Por lo que puede verse a primera vista y compararse entre ambos textos, el título cambia al menos tres veces: el primero, “La casa deshabitada” tal vez revele demasiado, y el poeta busca algo sutil y más encubierto; el segundo “El hueco” puede no sonar del todo bien, da un idea demasiado concreta, incluso noción de profundidad, algo que se puede tocar. Así se llega al definitivo “La mancha” que alude a lo intangible, a la sugerencia de algo que no se sabe a ciencia cierta que pudo ser o no fue.[4]

En el cuerpo del poema se suceden los cambios: usa primero “boda” que después transforma en “abuela”, concepto que, aparte de constituir una imagen mas entrañable nos sumerge en el paso del tiempo, en la antigüedad, en lo remoto. En el segundo verso manuscrito, “sería algún pan que se quedo de luto” pasa a un gerundio que se suma al ritmo del poema y además indica permanencia: el pan no tan solo se quedó sino de alguna manera, “tiesa”, continúa en su tarea de guardar el luto. Después quita el vocablo “cosa” y coloca su lugar buscando precisión “cuadro” y de paso reiterar, recordar, que se trata de una determinada y sabida ausencia.

A continuación vemos que duda entre un inicial “cuidadoso” y “con cuidado” para volver de nuevo a la palabra que escoge definitivamente, “cuidadoso”. En el siguiente verso, el poeta hace una trasformación esencial: ha usado primero el adjetivo “amoroso”, mas no le convence, ¿tal vez porque reduce o ciñe en exceso? Usa, pues, “anhelante”, abriendo de esta forma el abanico de las emociones.

El cambio del tercer verso de la segunda estrofa, es para mí muy significativo: originalmente puede saberse que decía “quién preguntó está bien o lo subimos” que da lugar a “quién preguntó qué tal di vida mía”, con el cual se crea un ámbito de cotidianidad, de lenguaje de hablar en casa, desaparece el acto físico de subir o bajar el cuadro y se sustituye por una expresión conversacional, de diálogo, de comunicación espiritual, y sublimiza con la duda la acción común de colgar un cuadro.

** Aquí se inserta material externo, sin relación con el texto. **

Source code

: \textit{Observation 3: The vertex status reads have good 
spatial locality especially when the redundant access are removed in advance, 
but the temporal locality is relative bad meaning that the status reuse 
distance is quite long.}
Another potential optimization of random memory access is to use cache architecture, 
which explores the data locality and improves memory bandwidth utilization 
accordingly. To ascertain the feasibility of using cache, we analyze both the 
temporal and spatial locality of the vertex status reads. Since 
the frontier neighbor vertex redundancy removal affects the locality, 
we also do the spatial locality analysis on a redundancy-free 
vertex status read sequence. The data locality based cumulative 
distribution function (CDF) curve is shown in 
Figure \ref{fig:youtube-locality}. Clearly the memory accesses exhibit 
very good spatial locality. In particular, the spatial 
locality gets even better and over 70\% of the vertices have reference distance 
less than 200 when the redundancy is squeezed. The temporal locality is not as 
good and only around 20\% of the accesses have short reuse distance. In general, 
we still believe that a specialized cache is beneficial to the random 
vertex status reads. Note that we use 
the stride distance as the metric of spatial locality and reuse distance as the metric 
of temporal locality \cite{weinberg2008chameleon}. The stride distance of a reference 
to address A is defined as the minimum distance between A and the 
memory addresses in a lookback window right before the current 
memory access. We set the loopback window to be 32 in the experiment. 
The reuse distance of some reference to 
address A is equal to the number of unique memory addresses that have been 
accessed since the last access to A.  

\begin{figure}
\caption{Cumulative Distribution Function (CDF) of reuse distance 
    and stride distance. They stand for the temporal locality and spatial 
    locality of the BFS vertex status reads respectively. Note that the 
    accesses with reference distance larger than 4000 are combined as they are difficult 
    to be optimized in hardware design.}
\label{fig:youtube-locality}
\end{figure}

Siguen otros cambios: al eliminar el posesivo “su” y poner a cambió un qué, “qué presente”, una vez más se coloca la interrogación que amplia la dimensión de los narrado de mera afirmación a casi una demanda ontológica.

En la última estrofa se empezaba originalmente con un “solo esta el clavo”, desechado quizás porque materializa demasiado la “nada” de la mancha. El verso “dónde murmura el que jamás murmura”, varía a “dónde murmura el que jamás oímos” hasta quedar con el hermoso e intrigante “Dónde comenta el de la boca fría”. En el antepenúltimo verso es eliminado el adverbio “donde”, probablemente para evitar la repetición y una coma es tachada en azulito como todos los cambios anteriores para articular la frase con una peculiar sintaxis.

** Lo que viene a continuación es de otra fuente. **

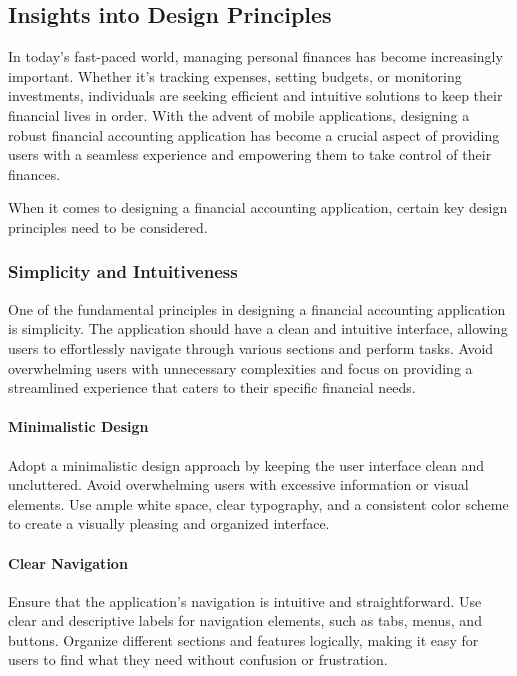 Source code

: 
\subsection{Insights into Design Principles}

In today's fast-paced world, managing personal finances has become increasingly important. Whether it's tracking 
expenses, setting budgets, or monitoring investments, individuals are seeking efficient and intuitive solutions to 
keep their financial lives in order. With the advent of mobile applications, designing a robust financial accounting 
application has become a crucial aspect of providing users with a seamless experience and empowering them to take 
control of their finances.

When it comes to designing a financial accounting application, certain key design principles need to be considered. 

\subsubsection{Simplicity and Intuitiveness}
One of the fundamental principles in designing a financial accounting application is simplicity. The application 
should have a clean and intuitive interface, allowing users to effortlessly navigate through various sections and 
perform tasks. Avoid overwhelming users with unnecessary complexities and focus on providing a streamlined experience 
that caters to their specific financial needs.

\paragraph{Minimalistic Design}
Adopt a minimalistic design approach by keeping the user interface clean and uncluttered. 
Avoid overwhelming users with excessive information or visual elements. Use ample white space, clear typography, 
and a consistent color scheme to create a visually pleasing and organized interface.

\paragraph{Clear Navigation}
Ensure that the application's navigation is intuitive and straightforward. Use clear and 
descriptive labels for navigation elements, such as tabs, menus, and buttons. Organize different sections and 
features logically, making it easy for users to find what they need without confusion or frustration.

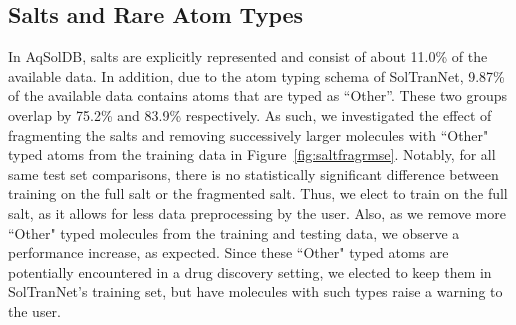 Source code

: \documentclass[journal=jmcmar,manuscript=article]{achemso}
\begin{document}
\subsection{Salts and Rare Atom Types}
In AqSolDB, salts are explicitly represented and consist of about 11.0\% of the available data.
In addition, due to the atom typing schema of SolTranNet, 9.87\% of the available data contains atoms that are typed as ``Other''.
These two groups overlap by 75.2\% and 83.9\% respectively.
As such, we investigated the effect of fragmenting the salts and removing successively larger molecules with ``Other" typed atoms from the training data in Figure~\ref{fig:saltfragrmse}.
Notably, for all same test set comparisons, there is no statistically significant difference between training on the full salt or the fragmented salt.
Thus, we elect to train on the full salt, as it allows for less data preprocessing by the user.
Also, as we remove more ``Other" typed molecules from the training and testing data, we observe a performance increase, as expected.
Since these ``Other" typed atoms are potentially encountered in a drug discovery setting, we elected to keep them in SolTranNet's training set, but have molecules with such types raise a warning to the user.
\end{document}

Finalmente suprime el vocablo “nadie” que aludiría a una presencia en negativo y lo transforme en “el aire”, de nuevo algo que no se ve, pero está, definitivamente un hallazgo poético.

Esperemos que en algún momento se pudiese hacer una segunda edición, con recursos más exquisitos, donde la letra de los manuscritos no quede en tamaño tan reducido, a ratos, borrosa. Esta compilación podría ser un libro valioso, no sólo por el contenido, sino también por la forma.

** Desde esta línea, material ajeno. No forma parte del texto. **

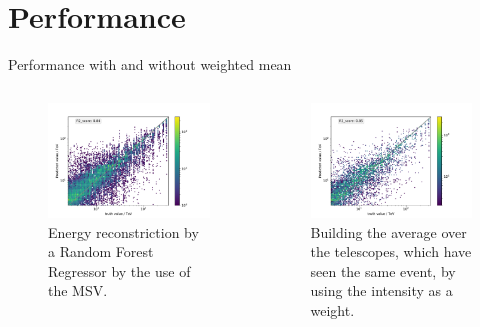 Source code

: \documentclass[aspectratio=1610, professionalfonts, 9pt]{beamer}
\begin{document}
\section{Performance}
  \begin{frame}{Performance with and without weighted mean}
      \begin{columns}
        \begin{column}{0.5\textwidth}
          \begin{figure}
            \centering
            \includegraphics[width=\textwidth]{Plots/RF_MSV.pdf}
            \caption{Energy reconstriction by a Random Forest Regressor by the use of the MSV.}
          \end{figure}
        \end{column}
        \begin{column}{0.5\textwidth}
          \begin{figure}
            \centering
            \includegraphics[width=\textwidth]{Plots/RF_MSV_wI_mean.pdf}
            \caption{Building the average over the telescopes, which have seen the same event, by using the intensity as a weight.}
          \end{figure}
        \end{column}
      \end{columns}
  \end{frame}
\end{document}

Eliseo Diego con estos manuscritos además de dejarnos de herencia el tiempo, nos dejó también el rastro, la huella de su alquimia y, sin lugar a dudas, la continuación del misterio.

[1] Poemas manuscritos, Eliseo Diego, selección y presentación de Josefina de Diego, Editorial Letras Cubanas, 2005, 105 pags.

 

[2] Poemas manuscritos, nota de Presentación de Josefina de Diego, Ob. cit, p. 5.

[3] Ibidem p. 6.

[4] Este es el poema en su versión definitiva. Ob. cit p. 55

 

LA MANCHA

 

Qué cuadro estuvo donde está la mancha,

sería el retrato de una abuela oscura,

sería un paisaje a campo triste y raso,

sería algún pan guardando tieso el luto,

qué cuadro estuvo donde está la nada.

 

Quién cuidadoso lo colgó del clavo,

quién lo miró anhelante desde lejos,

quién preguntó qué tal di vida mía,

quién se secó el sudor de qué presente,

qué puso allí que pudo más la nada.

 

Dónde comenta el de la boca fría,

será en la sala oh baile de la luna,

será en el comedor preside el polvo,

será en el hueco donde duerme el aire

que está el silencio murmurando nada.